Disagreements over the border demarcation between the two countries have been an issue since the colonial period and are often exploited by political leaders. The dispute over the world-famous Preah Vihear Temple reached the International Court of Justice (ICJ), the principal judicial organ of the United Nations, on two separate occasions. The ICJ ruled in Cambodia's favor both times: first in 1962 concerning the temple's ownership, and again in 2013 regarding the surrounding area. Cambodia has also sought the ICJ's judgment on the current dispute over the Ta Muen Thom temple. However, Thailand insists on using a bilateral mechanism, likely fearing a repeat of history.
And while the Thai government is picking up the pieces shattered by the embarrassing phone conversation, the Thai military is currently enjoying enormous public support because of the border standoff. A survey in early August by the National Institute Development Administration of 1,310 people nationwide revealed that most Thais trust and are satisfied with the military's role in addressing the Thai-Cambodian conflict. They expressed strong dissatisfaction with the government and the foreign ministry.

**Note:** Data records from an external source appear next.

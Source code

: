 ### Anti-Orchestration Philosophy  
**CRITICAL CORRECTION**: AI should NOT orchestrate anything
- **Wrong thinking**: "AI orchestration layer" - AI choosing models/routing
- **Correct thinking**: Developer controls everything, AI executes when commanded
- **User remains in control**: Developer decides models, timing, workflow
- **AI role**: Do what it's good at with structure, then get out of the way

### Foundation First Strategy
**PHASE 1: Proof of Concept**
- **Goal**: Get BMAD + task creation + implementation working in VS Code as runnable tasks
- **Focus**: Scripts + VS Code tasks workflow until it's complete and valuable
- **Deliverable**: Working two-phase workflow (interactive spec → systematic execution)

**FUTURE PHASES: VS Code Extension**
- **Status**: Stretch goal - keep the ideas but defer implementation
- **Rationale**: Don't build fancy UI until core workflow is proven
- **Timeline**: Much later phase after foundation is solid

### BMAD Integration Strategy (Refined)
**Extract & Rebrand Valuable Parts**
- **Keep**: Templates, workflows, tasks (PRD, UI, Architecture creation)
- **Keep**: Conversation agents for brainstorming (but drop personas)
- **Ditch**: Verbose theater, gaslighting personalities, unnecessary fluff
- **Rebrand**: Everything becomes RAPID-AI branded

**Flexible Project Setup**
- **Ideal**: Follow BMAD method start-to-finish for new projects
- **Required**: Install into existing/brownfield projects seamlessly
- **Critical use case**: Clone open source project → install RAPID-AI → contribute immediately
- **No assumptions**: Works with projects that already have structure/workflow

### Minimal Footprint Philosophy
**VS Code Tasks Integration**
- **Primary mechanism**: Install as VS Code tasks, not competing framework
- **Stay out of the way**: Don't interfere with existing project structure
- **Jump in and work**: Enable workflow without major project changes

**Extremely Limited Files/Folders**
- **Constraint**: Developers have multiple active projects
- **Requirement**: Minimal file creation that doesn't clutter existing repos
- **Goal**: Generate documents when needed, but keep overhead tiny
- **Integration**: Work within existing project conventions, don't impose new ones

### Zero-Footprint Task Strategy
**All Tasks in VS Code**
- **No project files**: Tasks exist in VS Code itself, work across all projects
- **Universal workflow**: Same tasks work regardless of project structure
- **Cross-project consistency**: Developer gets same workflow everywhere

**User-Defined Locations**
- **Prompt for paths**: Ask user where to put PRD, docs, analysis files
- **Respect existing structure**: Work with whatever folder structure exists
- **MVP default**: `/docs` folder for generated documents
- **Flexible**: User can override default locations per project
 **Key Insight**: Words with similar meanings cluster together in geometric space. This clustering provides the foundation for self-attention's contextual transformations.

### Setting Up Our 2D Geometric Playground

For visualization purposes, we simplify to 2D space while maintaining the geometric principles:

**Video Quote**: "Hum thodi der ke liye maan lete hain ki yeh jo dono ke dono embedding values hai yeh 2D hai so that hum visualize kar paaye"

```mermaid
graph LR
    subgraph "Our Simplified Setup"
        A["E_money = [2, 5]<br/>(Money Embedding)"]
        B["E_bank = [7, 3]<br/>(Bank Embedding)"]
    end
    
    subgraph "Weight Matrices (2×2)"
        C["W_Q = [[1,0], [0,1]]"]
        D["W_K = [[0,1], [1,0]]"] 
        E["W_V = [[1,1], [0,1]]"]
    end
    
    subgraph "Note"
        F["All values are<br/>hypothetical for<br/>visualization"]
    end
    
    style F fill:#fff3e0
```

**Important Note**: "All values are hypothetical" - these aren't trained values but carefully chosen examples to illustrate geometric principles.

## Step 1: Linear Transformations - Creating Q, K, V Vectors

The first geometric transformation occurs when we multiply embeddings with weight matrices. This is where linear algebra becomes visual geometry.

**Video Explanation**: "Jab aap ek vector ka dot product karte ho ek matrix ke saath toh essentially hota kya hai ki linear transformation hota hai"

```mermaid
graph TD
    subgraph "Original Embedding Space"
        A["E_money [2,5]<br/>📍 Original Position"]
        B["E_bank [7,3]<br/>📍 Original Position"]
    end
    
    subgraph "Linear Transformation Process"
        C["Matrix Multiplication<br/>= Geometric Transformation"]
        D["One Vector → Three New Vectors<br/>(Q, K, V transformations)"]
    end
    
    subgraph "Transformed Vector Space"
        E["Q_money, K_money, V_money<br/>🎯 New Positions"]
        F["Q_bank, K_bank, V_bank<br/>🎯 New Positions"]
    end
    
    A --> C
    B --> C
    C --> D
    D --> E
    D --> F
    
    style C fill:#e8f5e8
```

From the minute the conflict started, both countries began reached out to members of the international community to press their case, trying to convince the world that they weren't the ones who fired the first shot. Yet overseas onlookers were more interested in understanding the nature of the problem and how to resolve it.
While Cambodia constantly pushed for outside mediation and involvement in conflict resolution, Thailand insisted on resolving the conflict bilaterally. Cambodia succeeded in getting the United Nations Security Council to convene an emergency meeting in New York, but failed to get the council to forward the case to the ICJ.
According to one government official from an ASEAN member state, the Cambodian diplomats were met by a much better prepared and better staffed delegation from Thailand. "The Thais were sophisticated and technical in their messaging, citing the Geneva Conventions and breaches of anti-mine and anti-cluster munitions obligations," the person said. "By contrast, Cambodia's position was undermined -- fairly or unfairly -- by the incident involving the Thai hospital [and attacks on other civilian targets, such as schools and convenience stores]. ... Regardless of the facts, that episode loomed large in the minds of many in New York."
In situations like these, the truth becomes almost irrelevant because there was no credible third party to verify what actually happened on the ground. In New York, it ultimately comes down to who presented their case more convincingly.
During the five-day standoff, Thailand's superior and more sophisticated firepower allowed its armed forces to focus their attacks on military targets and come across as respectful of the rules of engagement. But the generals need to understand that the world doesn't see the government and its armed forces as two separate entities.
While the "we are the good guy" narrative might go down well for domestic consumption, it does nothing in winning support from the international community, much less addressing the root causes of the border problem with Cambodia.